> _PROBLEM TO WORK ON_
Your job is to give again, exactly and with no additions, the lines in the records below from the one with "You can also" through the one with "- 19 Remove Nth Node From End of List", both included. Omit the pictures.
===
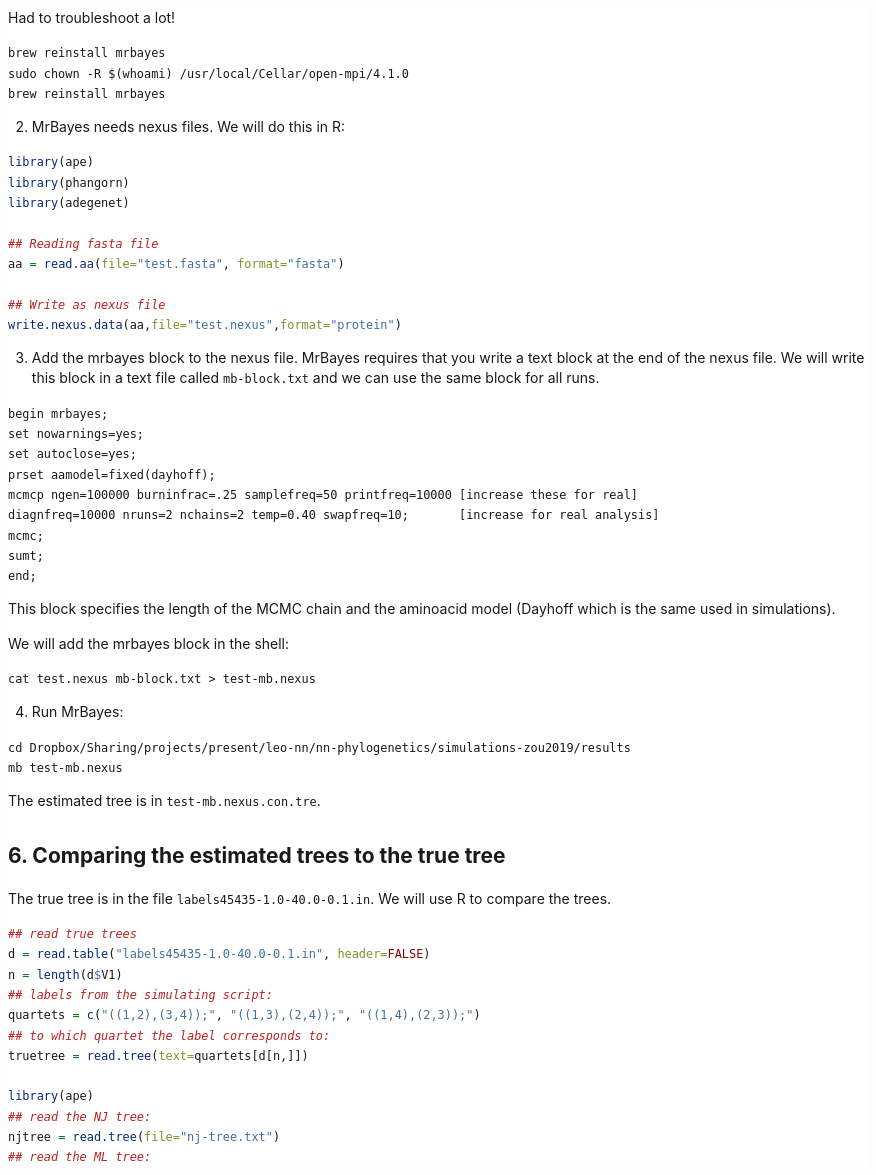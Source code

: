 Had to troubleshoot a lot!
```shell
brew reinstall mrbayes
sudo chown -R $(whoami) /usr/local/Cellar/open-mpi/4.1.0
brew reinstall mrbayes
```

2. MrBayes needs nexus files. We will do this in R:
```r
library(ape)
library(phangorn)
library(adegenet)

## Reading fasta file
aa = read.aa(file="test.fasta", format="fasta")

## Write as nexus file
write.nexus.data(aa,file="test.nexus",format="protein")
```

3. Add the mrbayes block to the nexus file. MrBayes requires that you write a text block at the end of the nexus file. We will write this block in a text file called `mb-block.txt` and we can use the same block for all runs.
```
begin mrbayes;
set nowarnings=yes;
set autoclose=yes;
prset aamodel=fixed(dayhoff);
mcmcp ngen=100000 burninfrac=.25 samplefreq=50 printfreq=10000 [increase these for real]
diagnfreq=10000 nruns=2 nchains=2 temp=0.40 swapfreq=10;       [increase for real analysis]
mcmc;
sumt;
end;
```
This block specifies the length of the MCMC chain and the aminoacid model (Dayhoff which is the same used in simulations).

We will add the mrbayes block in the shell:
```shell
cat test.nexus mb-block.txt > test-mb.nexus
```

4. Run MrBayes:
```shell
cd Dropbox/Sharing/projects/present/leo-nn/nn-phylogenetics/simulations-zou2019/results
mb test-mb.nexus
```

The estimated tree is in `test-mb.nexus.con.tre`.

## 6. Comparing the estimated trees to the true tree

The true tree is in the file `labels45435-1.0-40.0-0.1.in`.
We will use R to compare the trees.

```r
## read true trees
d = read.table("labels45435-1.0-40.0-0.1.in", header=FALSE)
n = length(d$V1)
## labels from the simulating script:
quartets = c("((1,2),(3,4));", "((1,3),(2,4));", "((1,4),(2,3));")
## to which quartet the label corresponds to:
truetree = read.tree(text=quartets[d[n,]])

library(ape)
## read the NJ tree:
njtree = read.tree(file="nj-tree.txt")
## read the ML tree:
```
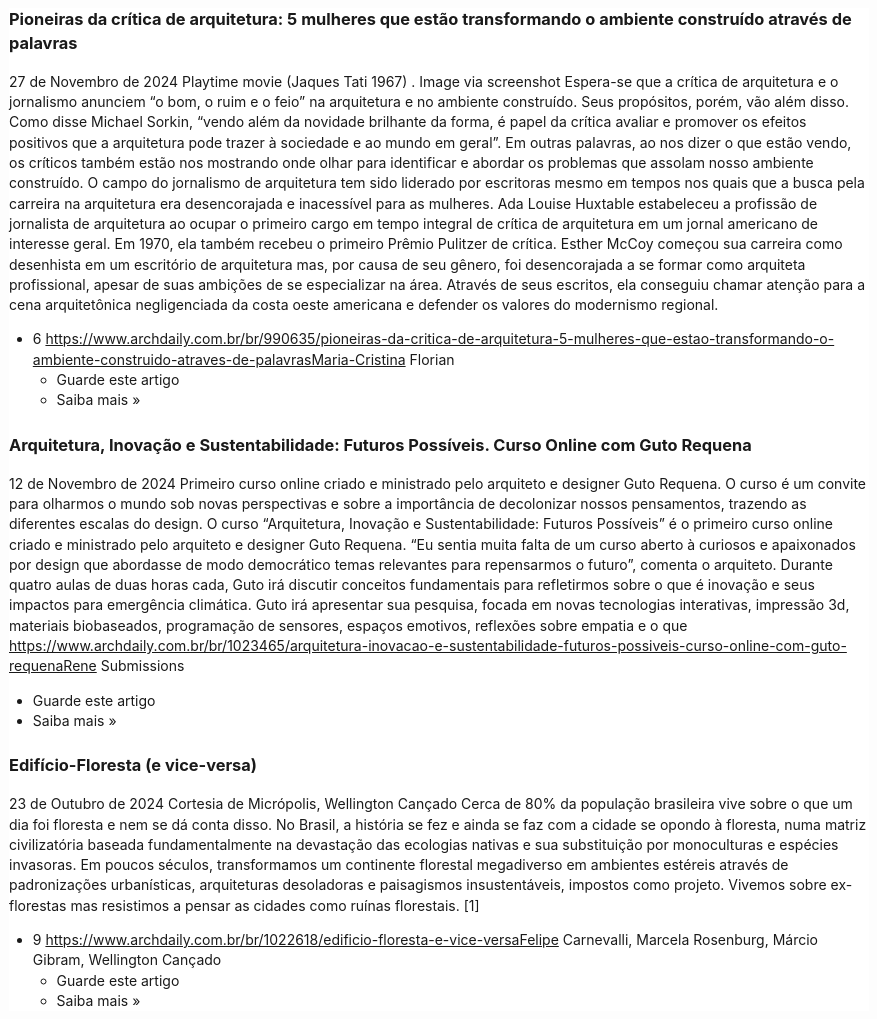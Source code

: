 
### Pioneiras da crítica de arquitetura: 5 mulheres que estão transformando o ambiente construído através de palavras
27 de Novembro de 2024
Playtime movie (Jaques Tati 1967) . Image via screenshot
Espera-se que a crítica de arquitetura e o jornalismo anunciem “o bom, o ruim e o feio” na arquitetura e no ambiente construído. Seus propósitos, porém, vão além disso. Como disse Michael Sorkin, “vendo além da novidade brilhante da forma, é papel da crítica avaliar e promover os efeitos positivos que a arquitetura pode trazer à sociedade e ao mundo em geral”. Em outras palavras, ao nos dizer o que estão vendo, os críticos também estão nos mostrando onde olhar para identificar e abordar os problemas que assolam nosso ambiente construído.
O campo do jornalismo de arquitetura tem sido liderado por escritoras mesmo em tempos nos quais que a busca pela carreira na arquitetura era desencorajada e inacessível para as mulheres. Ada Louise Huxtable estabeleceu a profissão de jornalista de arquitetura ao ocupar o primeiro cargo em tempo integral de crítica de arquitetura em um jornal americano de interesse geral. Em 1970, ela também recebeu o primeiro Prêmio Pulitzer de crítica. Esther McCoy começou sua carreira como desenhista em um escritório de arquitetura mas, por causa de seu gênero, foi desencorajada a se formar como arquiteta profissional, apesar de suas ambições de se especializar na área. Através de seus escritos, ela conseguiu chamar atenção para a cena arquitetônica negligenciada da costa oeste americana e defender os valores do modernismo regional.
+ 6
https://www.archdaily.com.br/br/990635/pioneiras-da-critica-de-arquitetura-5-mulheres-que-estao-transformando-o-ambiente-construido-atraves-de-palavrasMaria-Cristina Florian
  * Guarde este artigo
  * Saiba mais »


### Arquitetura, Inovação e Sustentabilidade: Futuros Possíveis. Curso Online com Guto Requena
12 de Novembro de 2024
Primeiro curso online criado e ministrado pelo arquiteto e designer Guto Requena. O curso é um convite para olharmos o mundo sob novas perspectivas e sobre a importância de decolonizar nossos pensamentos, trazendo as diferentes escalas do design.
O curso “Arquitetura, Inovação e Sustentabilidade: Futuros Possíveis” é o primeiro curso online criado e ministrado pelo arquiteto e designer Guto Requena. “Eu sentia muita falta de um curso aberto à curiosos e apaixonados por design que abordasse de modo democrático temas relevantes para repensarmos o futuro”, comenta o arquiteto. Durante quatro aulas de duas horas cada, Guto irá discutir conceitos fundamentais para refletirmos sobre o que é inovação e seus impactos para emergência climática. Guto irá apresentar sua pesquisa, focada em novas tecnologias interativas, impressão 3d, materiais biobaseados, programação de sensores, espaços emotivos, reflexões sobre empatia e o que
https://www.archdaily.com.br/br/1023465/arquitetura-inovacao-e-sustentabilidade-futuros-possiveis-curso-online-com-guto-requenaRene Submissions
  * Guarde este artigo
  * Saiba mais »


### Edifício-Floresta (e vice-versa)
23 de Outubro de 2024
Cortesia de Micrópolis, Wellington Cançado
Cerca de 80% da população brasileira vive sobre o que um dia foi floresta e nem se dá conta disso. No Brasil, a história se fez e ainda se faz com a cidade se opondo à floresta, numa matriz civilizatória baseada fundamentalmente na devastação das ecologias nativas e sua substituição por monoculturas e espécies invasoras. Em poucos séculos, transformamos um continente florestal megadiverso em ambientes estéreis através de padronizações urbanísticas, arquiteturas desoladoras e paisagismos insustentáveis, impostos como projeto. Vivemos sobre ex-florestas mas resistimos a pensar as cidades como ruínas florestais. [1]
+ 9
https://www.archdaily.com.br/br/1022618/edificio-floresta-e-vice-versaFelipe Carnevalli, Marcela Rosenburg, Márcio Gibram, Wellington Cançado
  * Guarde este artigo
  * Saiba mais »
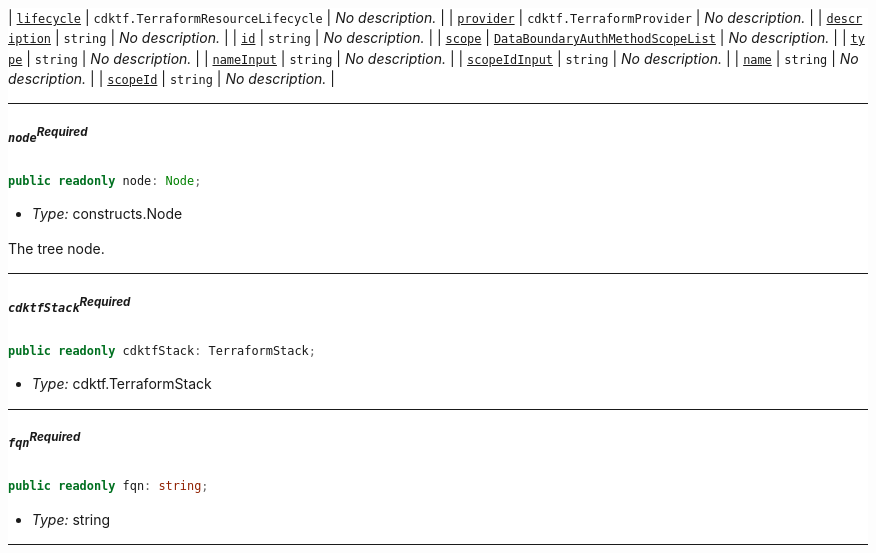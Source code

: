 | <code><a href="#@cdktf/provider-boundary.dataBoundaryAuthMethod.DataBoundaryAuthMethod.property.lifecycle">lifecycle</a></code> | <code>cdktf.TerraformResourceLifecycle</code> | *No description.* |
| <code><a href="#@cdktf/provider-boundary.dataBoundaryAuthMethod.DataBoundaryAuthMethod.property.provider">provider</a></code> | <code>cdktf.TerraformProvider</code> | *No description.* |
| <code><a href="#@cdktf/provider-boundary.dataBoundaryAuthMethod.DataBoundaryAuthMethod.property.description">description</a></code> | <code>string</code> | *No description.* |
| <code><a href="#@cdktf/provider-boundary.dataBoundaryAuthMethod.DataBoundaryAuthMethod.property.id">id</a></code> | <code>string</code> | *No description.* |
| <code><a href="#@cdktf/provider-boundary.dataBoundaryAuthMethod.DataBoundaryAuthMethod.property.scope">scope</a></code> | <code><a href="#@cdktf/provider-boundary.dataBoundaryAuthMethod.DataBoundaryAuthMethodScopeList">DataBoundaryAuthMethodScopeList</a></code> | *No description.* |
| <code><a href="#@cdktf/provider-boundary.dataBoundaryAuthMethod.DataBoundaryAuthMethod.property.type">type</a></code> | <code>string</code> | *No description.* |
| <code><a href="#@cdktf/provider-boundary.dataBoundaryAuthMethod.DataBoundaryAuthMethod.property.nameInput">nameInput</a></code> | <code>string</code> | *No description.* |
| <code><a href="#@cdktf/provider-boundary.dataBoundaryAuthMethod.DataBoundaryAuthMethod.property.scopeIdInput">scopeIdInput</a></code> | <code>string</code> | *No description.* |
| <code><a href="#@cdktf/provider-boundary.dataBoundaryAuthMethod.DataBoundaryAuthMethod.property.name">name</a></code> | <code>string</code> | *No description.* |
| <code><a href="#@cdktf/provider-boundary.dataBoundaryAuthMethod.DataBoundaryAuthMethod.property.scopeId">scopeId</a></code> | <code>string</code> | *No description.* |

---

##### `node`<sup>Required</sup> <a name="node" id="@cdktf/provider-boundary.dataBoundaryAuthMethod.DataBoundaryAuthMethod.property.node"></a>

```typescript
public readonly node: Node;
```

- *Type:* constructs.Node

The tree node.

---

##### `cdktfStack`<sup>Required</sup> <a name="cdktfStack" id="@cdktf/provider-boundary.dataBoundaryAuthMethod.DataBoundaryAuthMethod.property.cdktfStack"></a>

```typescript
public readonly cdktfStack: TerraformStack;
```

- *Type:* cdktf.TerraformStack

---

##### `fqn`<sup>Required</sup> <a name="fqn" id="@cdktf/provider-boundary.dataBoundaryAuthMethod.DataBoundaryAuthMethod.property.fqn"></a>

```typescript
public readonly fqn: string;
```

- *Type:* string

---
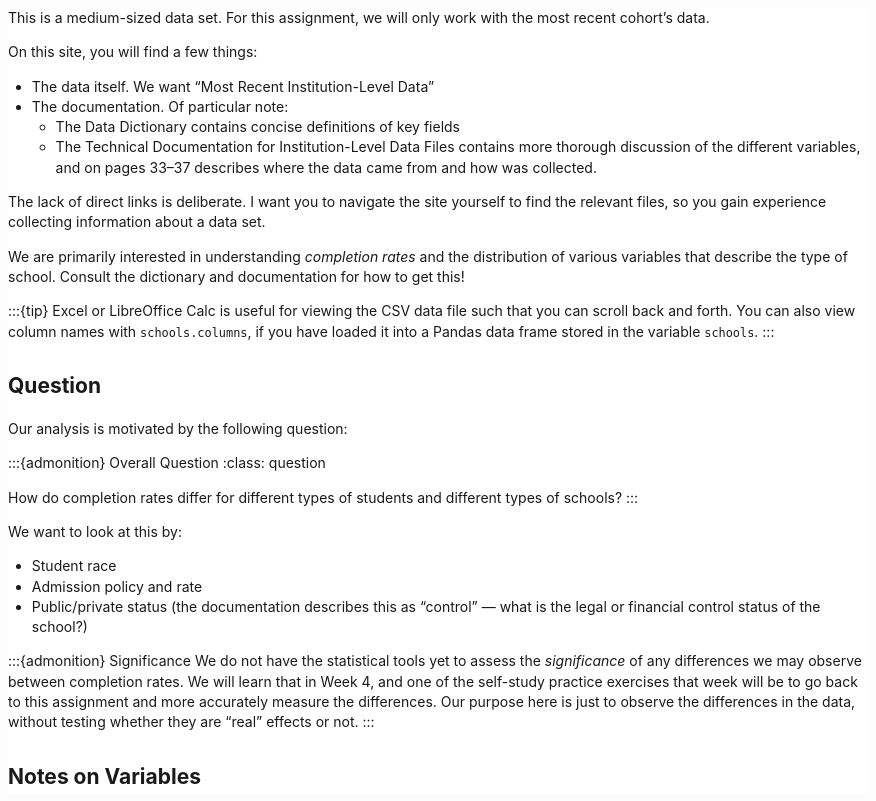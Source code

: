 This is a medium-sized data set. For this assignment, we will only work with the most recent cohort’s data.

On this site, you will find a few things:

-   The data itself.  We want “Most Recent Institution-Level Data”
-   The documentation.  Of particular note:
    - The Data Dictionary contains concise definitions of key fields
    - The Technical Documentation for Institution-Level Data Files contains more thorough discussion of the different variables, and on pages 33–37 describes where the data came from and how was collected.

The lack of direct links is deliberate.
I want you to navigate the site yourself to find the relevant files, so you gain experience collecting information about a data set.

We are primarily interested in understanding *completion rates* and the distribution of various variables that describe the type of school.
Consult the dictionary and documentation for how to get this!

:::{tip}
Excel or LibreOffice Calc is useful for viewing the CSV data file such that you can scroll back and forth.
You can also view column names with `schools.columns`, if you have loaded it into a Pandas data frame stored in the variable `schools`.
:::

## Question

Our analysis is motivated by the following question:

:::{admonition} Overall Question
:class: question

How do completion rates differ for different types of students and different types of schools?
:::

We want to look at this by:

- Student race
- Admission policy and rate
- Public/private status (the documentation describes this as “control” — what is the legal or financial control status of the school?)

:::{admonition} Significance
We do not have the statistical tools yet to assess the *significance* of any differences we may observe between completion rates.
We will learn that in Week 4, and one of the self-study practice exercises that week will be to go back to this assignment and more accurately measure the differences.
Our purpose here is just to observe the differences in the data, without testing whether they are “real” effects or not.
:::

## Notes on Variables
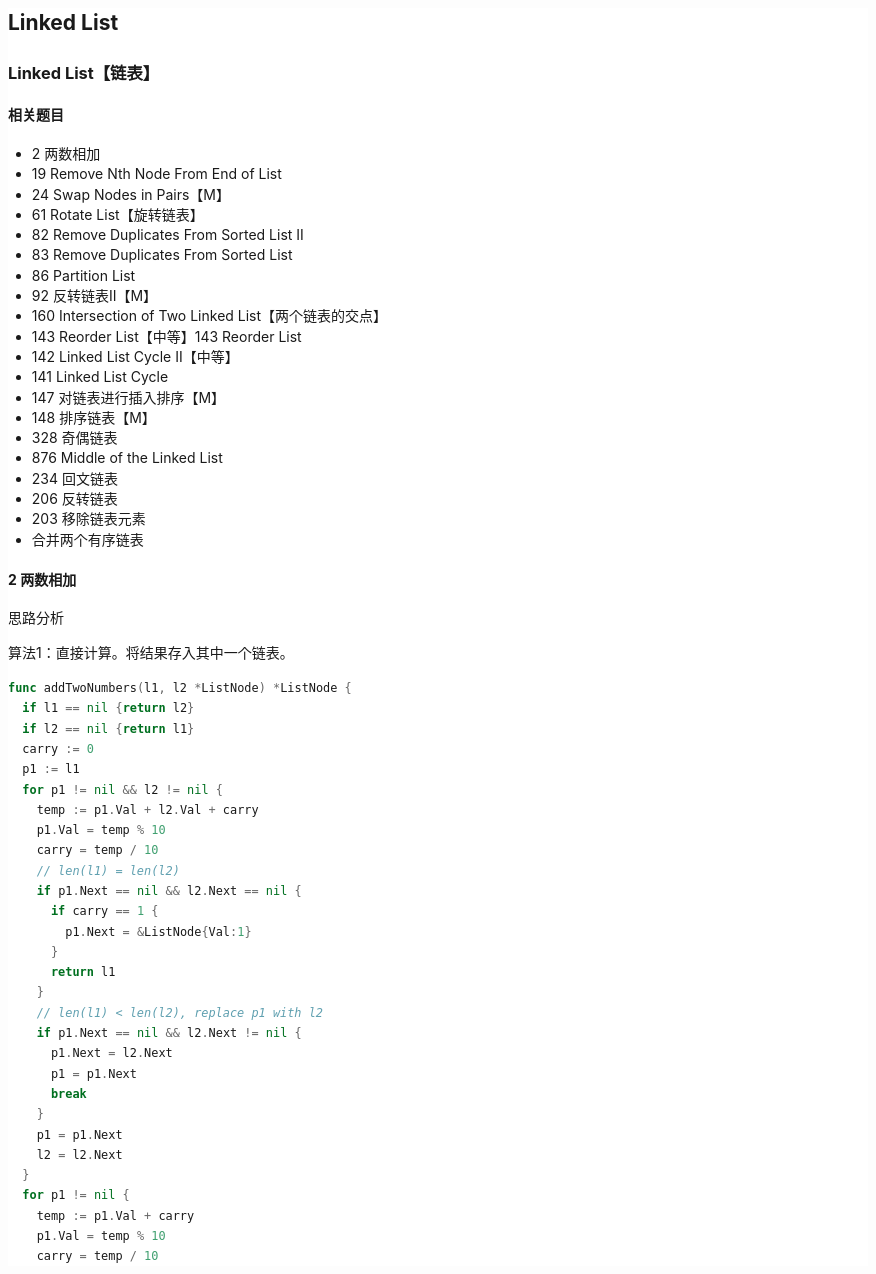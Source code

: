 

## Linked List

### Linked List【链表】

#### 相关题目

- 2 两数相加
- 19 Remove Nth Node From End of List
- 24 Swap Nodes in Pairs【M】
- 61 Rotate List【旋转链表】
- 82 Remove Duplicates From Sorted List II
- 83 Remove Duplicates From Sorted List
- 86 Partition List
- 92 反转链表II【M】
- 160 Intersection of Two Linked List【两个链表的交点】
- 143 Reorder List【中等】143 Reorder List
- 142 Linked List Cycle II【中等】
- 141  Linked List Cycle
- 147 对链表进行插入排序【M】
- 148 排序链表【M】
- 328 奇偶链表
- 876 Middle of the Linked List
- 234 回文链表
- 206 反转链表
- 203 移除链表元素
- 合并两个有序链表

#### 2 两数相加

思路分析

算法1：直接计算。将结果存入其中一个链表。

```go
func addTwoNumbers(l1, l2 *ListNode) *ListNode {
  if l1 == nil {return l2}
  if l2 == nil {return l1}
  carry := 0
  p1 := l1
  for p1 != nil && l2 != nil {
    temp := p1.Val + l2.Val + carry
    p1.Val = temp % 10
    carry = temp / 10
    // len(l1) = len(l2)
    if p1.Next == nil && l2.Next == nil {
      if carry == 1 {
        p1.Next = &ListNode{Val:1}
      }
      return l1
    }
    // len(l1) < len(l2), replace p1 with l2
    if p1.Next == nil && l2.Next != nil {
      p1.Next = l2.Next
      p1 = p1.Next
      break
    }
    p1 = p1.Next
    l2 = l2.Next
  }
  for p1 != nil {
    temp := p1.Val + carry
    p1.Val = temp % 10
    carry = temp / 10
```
===
> _TASK RESPONSE_
You can also view column names with `schools.columns`, if you have loaded it into a Pandas data frame stored in the variable `schools`.
:::

## Question

Our analysis is motivated by the following question:

:::{admonition} Overall Question
:class: question

How do completion rates differ for different types of students and different types of schools?
:::

We want to look at this by:

- Student race
- Admission policy and rate
- Public/private status (the documentation describes this as “control” — what is the legal or financial control status of the school?)

:::{admonition} Significance
We do not have the statistical tools yet to assess the *significance* of any differences we may observe between completion rates.
We will learn that in Week 4, and one of the self-study practice exercises that week will be to go back to this assignment and more accurately measure the differences.
Our purpose here is just to observe the differences in the data, without testing whether they are “real” effects or not.
:::

## Notes on Variables
Source code

: 

## Linked List

### Linked List【链表】

#### 相关题目

- 2 两数相加
- 19 Remove Nth Node From End of List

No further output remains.